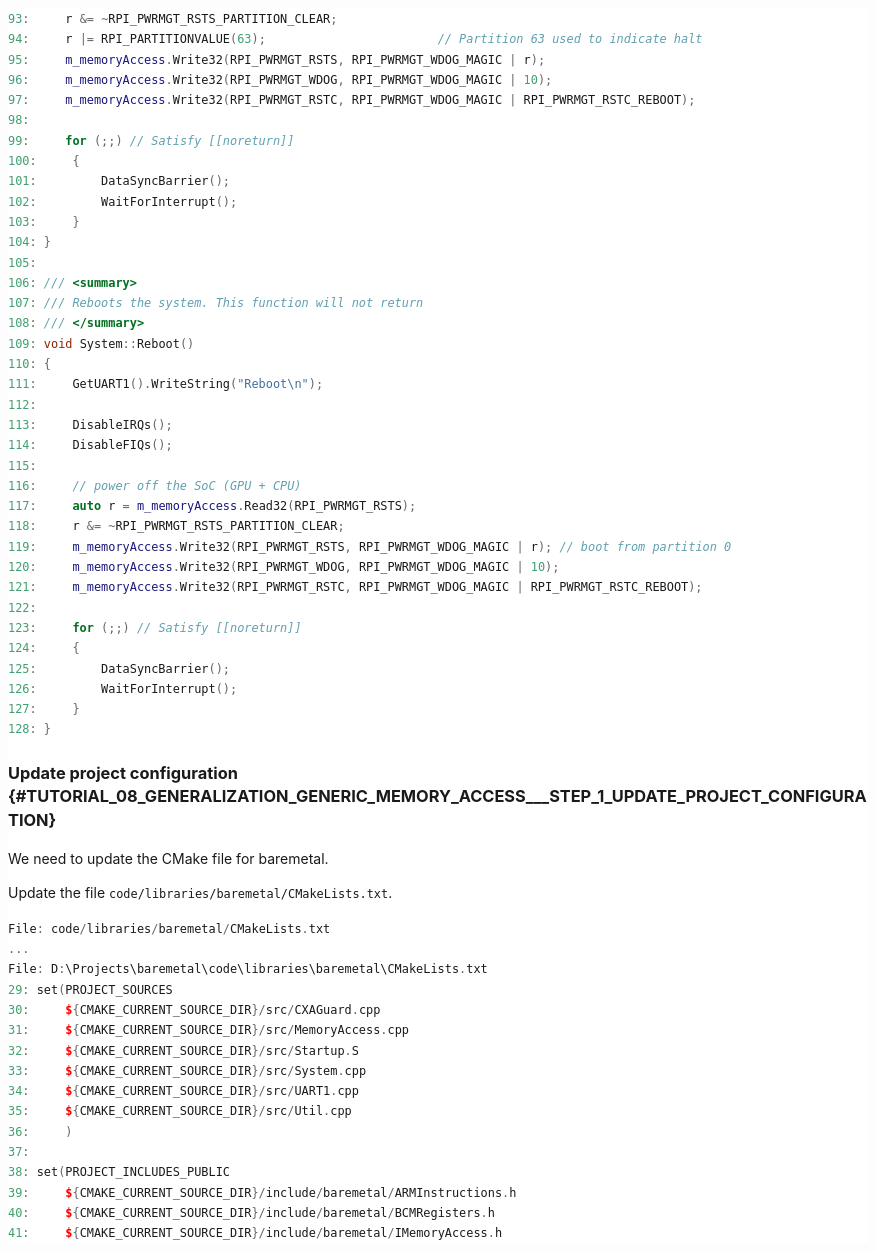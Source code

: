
 ```cpp
93:     r &= ~RPI_PWRMGT_RSTS_PARTITION_CLEAR;
94:     r |= RPI_PARTITIONVALUE(63);                        // Partition 63 used to indicate halt
95:     m_memoryAccess.Write32(RPI_PWRMGT_RSTS, RPI_PWRMGT_WDOG_MAGIC | r);
96:     m_memoryAccess.Write32(RPI_PWRMGT_WDOG, RPI_PWRMGT_WDOG_MAGIC | 10);
97:     m_memoryAccess.Write32(RPI_PWRMGT_RSTC, RPI_PWRMGT_WDOG_MAGIC | RPI_PWRMGT_RSTC_REBOOT);
98: 
99:     for (;;) // Satisfy [[noreturn]]
100:     {
101:         DataSyncBarrier();
102:         WaitForInterrupt();
103:     }
104: }
105: 
106: /// <summary>
107: /// Reboots the system. This function will not return
108: /// </summary>
109: void System::Reboot()
110: {
111:     GetUART1().WriteString("Reboot\n");
112: 
113:     DisableIRQs();
114:     DisableFIQs();
115: 
116:     // power off the SoC (GPU + CPU)
117:     auto r = m_memoryAccess.Read32(RPI_PWRMGT_RSTS);
118:     r &= ~RPI_PWRMGT_RSTS_PARTITION_CLEAR;
119:     m_memoryAccess.Write32(RPI_PWRMGT_RSTS, RPI_PWRMGT_WDOG_MAGIC | r); // boot from partition 0
120:     m_memoryAccess.Write32(RPI_PWRMGT_WDOG, RPI_PWRMGT_WDOG_MAGIC | 10);
121:     m_memoryAccess.Write32(RPI_PWRMGT_RSTC, RPI_PWRMGT_WDOG_MAGIC | RPI_PWRMGT_RSTC_REBOOT);
122: 
123:     for (;;) // Satisfy [[noreturn]]
124:     {
125:         DataSyncBarrier();
126:         WaitForInterrupt();
127:     }
128: }
```

### Update project configuration {#TUTORIAL_08_GENERALIZATION_GENERIC_MEMORY_ACCESS___STEP_1_UPDATE_PROJECT_CONFIGURATION}

We need to update the CMake file for baremetal.

Update the file `code/libraries/baremetal/CMakeLists.txt`.

```cpp
File: code/libraries/baremetal/CMakeLists.txt
...
File: D:\Projects\baremetal\code\libraries\baremetal\CMakeLists.txt
29: set(PROJECT_SOURCES
30:     ${CMAKE_CURRENT_SOURCE_DIR}/src/CXAGuard.cpp
31:     ${CMAKE_CURRENT_SOURCE_DIR}/src/MemoryAccess.cpp
32:     ${CMAKE_CURRENT_SOURCE_DIR}/src/Startup.S
33:     ${CMAKE_CURRENT_SOURCE_DIR}/src/System.cpp
34:     ${CMAKE_CURRENT_SOURCE_DIR}/src/UART1.cpp
35:     ${CMAKE_CURRENT_SOURCE_DIR}/src/Util.cpp
36:     )
37: 
38: set(PROJECT_INCLUDES_PUBLIC
39:     ${CMAKE_CURRENT_SOURCE_DIR}/include/baremetal/ARMInstructions.h
40:     ${CMAKE_CURRENT_SOURCE_DIR}/include/baremetal/BCMRegisters.h
41:     ${CMAKE_CURRENT_SOURCE_DIR}/include/baremetal/IMemoryAccess.h
```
####################
== Work to complete ==
Whenever a line in the material contains the word "WaitForInterrupt", copy that line.

== Response ==
102:         WaitForInterrupt();
126:         WaitForInterrupt();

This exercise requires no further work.